What is required ▸ Which lines of the entries hold the string "documentclass"? Copy each one.

** Opening Data records block **

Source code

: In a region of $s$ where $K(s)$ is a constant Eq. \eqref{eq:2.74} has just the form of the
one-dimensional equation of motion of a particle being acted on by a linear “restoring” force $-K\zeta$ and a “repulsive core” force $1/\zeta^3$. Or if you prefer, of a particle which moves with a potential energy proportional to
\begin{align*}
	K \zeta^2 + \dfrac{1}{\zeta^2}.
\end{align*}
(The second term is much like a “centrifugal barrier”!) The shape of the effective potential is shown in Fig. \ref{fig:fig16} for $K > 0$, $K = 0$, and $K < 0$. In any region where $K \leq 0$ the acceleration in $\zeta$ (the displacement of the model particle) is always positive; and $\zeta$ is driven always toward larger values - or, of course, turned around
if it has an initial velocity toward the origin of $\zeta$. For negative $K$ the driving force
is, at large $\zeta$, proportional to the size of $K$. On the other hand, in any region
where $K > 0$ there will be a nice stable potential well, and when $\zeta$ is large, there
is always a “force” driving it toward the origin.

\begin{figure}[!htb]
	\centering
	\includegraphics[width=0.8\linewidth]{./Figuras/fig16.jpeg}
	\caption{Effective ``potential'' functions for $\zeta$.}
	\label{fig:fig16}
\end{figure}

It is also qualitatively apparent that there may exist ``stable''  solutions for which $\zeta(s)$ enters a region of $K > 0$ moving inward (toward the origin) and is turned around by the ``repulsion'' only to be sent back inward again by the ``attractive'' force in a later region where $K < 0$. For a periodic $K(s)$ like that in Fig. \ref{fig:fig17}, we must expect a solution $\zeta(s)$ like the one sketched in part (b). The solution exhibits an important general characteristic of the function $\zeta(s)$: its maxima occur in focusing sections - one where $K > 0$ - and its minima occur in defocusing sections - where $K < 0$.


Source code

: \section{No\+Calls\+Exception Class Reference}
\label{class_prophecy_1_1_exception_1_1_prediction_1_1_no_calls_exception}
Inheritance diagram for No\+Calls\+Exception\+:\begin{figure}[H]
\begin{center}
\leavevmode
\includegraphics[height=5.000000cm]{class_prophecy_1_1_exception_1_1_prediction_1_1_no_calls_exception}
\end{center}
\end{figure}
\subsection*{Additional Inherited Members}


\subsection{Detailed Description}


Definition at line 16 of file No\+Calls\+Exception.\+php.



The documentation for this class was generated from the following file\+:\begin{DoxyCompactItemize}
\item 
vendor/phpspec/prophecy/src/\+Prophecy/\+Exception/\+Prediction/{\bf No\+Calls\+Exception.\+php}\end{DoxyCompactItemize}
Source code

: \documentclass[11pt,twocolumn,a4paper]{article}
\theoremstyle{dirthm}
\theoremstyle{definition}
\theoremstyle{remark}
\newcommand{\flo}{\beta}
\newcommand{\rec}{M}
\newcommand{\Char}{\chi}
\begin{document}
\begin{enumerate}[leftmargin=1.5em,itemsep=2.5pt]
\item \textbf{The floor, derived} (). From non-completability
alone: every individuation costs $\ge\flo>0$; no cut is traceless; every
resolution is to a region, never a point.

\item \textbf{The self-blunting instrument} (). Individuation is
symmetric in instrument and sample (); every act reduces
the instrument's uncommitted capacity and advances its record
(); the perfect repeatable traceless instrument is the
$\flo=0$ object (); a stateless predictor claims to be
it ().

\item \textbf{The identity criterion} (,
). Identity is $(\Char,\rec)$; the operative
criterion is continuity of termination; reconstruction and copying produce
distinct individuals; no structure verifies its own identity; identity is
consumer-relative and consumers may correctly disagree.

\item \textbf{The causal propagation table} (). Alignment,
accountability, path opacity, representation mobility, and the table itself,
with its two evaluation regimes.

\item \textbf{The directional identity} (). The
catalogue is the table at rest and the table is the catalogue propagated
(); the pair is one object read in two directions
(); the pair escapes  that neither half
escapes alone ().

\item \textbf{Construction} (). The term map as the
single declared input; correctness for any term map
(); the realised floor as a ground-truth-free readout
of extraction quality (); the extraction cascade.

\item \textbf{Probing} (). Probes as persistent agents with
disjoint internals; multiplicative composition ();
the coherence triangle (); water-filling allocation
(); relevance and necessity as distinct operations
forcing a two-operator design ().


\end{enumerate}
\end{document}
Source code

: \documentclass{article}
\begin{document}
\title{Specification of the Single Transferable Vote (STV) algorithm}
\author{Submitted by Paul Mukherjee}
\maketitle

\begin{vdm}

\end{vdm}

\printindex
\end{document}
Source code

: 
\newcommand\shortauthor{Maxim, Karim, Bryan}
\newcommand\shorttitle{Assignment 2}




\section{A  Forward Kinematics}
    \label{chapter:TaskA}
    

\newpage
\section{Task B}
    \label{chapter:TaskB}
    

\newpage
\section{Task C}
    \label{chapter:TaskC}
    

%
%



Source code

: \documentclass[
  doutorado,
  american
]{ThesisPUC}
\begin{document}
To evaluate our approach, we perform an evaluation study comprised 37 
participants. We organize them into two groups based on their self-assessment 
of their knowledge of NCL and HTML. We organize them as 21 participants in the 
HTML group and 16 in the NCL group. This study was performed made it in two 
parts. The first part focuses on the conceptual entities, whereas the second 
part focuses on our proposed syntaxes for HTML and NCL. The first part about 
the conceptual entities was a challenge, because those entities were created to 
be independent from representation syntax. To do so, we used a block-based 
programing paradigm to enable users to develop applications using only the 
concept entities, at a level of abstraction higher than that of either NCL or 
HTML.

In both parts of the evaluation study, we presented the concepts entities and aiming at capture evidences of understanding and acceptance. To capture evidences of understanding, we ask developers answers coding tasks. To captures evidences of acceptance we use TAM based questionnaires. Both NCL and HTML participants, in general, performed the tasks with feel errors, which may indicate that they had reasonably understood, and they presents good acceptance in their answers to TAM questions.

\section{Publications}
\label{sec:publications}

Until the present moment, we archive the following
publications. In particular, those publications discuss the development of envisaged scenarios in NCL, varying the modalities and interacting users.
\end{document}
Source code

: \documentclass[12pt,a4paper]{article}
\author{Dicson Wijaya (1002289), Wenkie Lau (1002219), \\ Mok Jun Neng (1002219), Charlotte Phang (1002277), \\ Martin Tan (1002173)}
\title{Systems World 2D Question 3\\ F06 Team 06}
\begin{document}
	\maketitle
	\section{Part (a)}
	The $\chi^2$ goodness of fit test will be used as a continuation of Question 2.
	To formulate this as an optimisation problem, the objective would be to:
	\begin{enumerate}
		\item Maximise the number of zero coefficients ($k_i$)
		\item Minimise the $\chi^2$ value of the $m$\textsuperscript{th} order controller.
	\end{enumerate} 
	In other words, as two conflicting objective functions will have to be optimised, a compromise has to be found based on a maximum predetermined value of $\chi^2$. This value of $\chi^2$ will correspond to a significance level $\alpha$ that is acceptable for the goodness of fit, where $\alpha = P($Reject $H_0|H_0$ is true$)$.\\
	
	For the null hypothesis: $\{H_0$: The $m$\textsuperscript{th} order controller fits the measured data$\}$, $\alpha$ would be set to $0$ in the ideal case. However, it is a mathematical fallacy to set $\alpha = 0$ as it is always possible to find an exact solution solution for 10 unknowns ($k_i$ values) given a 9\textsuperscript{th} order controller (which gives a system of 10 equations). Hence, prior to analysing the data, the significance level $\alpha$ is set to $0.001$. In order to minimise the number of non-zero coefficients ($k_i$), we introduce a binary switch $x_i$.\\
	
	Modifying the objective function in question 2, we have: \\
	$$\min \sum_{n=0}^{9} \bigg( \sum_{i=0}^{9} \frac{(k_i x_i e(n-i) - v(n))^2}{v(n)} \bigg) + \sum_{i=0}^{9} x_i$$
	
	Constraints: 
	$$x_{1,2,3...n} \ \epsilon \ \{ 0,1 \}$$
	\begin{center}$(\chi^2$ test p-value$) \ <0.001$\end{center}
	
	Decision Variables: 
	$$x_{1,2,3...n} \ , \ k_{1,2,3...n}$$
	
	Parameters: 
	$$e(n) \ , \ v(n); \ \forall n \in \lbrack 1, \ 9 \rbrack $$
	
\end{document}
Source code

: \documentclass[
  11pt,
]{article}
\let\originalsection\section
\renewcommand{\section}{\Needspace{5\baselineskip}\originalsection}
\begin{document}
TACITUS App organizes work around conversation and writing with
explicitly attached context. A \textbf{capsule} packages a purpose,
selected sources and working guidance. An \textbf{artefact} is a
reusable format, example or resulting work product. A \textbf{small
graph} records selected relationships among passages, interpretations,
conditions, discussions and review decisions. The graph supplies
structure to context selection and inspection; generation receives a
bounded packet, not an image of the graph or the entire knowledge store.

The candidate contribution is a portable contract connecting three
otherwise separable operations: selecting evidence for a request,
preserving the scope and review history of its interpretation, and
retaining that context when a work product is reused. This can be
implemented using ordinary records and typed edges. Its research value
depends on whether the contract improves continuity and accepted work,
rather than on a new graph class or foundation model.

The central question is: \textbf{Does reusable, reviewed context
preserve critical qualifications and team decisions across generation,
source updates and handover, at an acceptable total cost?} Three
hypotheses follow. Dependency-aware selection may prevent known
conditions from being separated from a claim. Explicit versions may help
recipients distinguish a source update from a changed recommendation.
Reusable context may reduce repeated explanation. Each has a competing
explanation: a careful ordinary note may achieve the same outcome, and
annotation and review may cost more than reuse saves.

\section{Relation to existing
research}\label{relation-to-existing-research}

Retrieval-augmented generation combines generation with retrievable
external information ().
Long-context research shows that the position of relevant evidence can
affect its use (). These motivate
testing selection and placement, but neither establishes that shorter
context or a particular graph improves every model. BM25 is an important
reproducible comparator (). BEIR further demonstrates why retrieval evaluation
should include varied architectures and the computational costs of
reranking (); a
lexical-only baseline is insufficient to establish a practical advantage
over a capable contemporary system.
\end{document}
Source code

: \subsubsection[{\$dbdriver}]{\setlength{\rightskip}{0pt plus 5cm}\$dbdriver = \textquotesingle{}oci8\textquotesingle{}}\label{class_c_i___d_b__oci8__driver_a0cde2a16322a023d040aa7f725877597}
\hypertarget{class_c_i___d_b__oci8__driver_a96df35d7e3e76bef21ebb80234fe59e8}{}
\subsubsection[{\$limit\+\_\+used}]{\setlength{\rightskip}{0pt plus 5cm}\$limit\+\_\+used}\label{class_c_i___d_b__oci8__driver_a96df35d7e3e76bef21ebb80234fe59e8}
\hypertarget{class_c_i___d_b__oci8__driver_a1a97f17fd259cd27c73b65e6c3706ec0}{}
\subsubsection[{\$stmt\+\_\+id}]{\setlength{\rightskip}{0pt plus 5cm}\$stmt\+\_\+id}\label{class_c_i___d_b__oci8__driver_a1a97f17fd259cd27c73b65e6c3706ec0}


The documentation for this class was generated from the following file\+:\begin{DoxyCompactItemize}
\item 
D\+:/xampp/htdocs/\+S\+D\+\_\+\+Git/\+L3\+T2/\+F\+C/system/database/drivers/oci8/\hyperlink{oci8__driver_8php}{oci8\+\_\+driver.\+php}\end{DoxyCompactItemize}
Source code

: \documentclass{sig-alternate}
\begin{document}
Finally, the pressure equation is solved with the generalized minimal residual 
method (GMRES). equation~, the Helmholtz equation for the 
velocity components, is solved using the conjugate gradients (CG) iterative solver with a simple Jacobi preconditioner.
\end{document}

** Closing Data records block **

Exercise solution ▸
: \documentclass[11pt,twocolumn,a4paper]{article}
: \documentclass{article}
: \documentclass[
: \documentclass[12pt,a4paper]{article}
: \documentclass[
: \documentclass{sig-alternate}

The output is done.